== Segment start ==

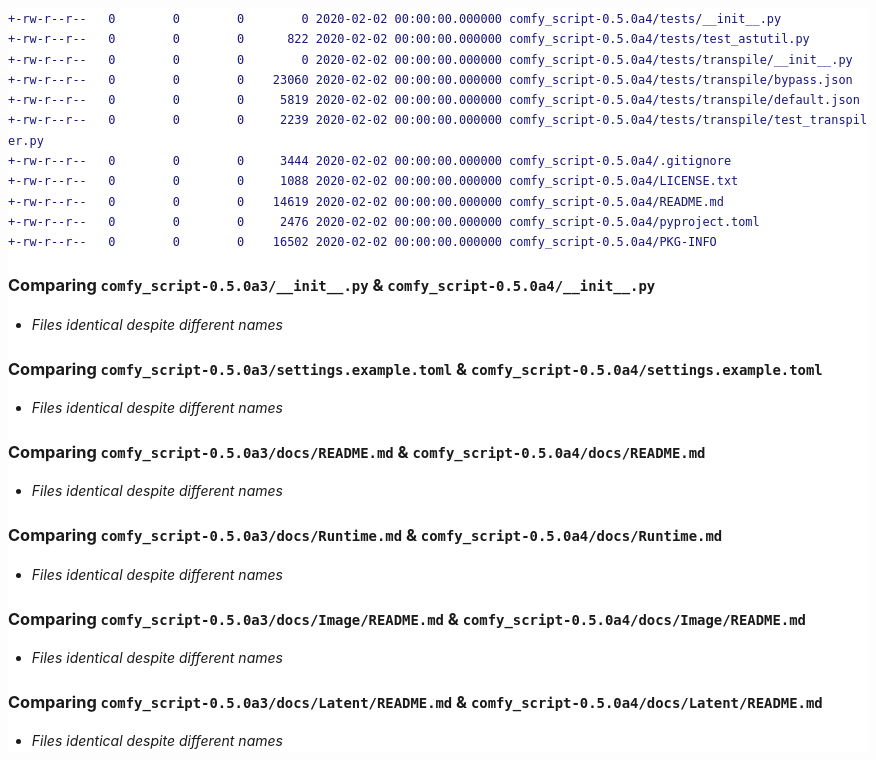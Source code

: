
 ```diff
+-rw-r--r--   0        0        0        0 2020-02-02 00:00:00.000000 comfy_script-0.5.0a4/tests/__init__.py
+-rw-r--r--   0        0        0      822 2020-02-02 00:00:00.000000 comfy_script-0.5.0a4/tests/test_astutil.py
+-rw-r--r--   0        0        0        0 2020-02-02 00:00:00.000000 comfy_script-0.5.0a4/tests/transpile/__init__.py
+-rw-r--r--   0        0        0    23060 2020-02-02 00:00:00.000000 comfy_script-0.5.0a4/tests/transpile/bypass.json
+-rw-r--r--   0        0        0     5819 2020-02-02 00:00:00.000000 comfy_script-0.5.0a4/tests/transpile/default.json
+-rw-r--r--   0        0        0     2239 2020-02-02 00:00:00.000000 comfy_script-0.5.0a4/tests/transpile/test_transpiler.py
+-rw-r--r--   0        0        0     3444 2020-02-02 00:00:00.000000 comfy_script-0.5.0a4/.gitignore
+-rw-r--r--   0        0        0     1088 2020-02-02 00:00:00.000000 comfy_script-0.5.0a4/LICENSE.txt
+-rw-r--r--   0        0        0    14619 2020-02-02 00:00:00.000000 comfy_script-0.5.0a4/README.md
+-rw-r--r--   0        0        0     2476 2020-02-02 00:00:00.000000 comfy_script-0.5.0a4/pyproject.toml
+-rw-r--r--   0        0        0    16502 2020-02-02 00:00:00.000000 comfy_script-0.5.0a4/PKG-INFO
```

### Comparing `comfy_script-0.5.0a3/__init__.py` & `comfy_script-0.5.0a4/__init__.py`

 * *Files identical despite different names*

### Comparing `comfy_script-0.5.0a3/settings.example.toml` & `comfy_script-0.5.0a4/settings.example.toml`

 * *Files identical despite different names*

### Comparing `comfy_script-0.5.0a3/docs/README.md` & `comfy_script-0.5.0a4/docs/README.md`

 * *Files identical despite different names*

### Comparing `comfy_script-0.5.0a3/docs/Runtime.md` & `comfy_script-0.5.0a4/docs/Runtime.md`

 * *Files identical despite different names*

### Comparing `comfy_script-0.5.0a3/docs/Image/README.md` & `comfy_script-0.5.0a4/docs/Image/README.md`

 * *Files identical despite different names*

### Comparing `comfy_script-0.5.0a3/docs/Latent/README.md` & `comfy_script-0.5.0a4/docs/Latent/README.md`

 * *Files identical despite different names*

== Segment end ==

When you retype the material above, keep every word exact and drop the images.

*Solution to this exercise*.
Source code

:
 ```diff
+-rw-r--r--   0        0        0        0 2020-02-02 00:00:00.000000 comfy_script-0.5.0a4/tests/__init__.py
+-rw-r--r--   0        0        0      822 2020-02-02 00:00:00.000000 comfy_script-0.5.0a4/tests/test_astutil.py
+-rw-r--r--   0        0        0        0 2020-02-02 00:00:00.000000 comfy_script-0.5.0a4/tests/transpile/__init__.py
+-rw-r--r--   0        0        0    23060 2020-02-02 00:00:00.000000 comfy_script-0.5.0a4/tests/transpile/bypass.json
+-rw-r--r--   0        0        0     5819 2020-02-02 00:00:00.000000 comfy_script-0.5.0a4/tests/transpile/default.json
+-rw-r--r--   0        0        0     2239 2020-02-02 00:00:00.000000 comfy_script-0.5.0a4/tests/transpile/test_transpiler.py
+-rw-r--r--   0        0        0     3444 2020-02-02 00:00:00.000000 comfy_script-0.5.0a4/.gitignore
+-rw-r--r--   0        0        0     1088 2020-02-02 00:00:00.000000 comfy_script-0.5.0a4/LICENSE.txt
+-rw-r--r--   0        0        0    14619 2020-02-02 00:00:00.000000 comfy_script-0.5.0a4/README.md
+-rw-r--r--   0        0        0     2476 2020-02-02 00:00:00.000000 comfy_script-0.5.0a4/pyproject.toml
+-rw-r--r--   0        0        0    16502 2020-02-02 00:00:00.000000 comfy_script-0.5.0a4/PKG-INFO
```

### Comparing `comfy_script-0.5.0a3/__init__.py` & `comfy_script-0.5.0a4/__init__.py`

 * *Files identical despite different names*

### Comparing `comfy_script-0.5.0a3/settings.example.toml` & `comfy_script-0.5.0a4/settings.example.toml`

 * *Files identical despite different names*

### Comparing `comfy_script-0.5.0a3/docs/README.md` & `comfy_script-0.5.0a4/docs/README.md`

 * *Files identical despite different names*

### Comparing `comfy_script-0.5.0a3/docs/Runtime.md` & `comfy_script-0.5.0a4/docs/Runtime.md`

 * *Files identical despite different names*

### Comparing `comfy_script-0.5.0a3/docs/Image/README.md` & `comfy_script-0.5.0a4/docs/Image/README.md`

 * *Files identical despite different names*

### Comparing `comfy_script-0.5.0a3/docs/Latent/README.md` & `comfy_script-0.5.0a4/docs/Latent/README.md`

 * *Files identical despite different names*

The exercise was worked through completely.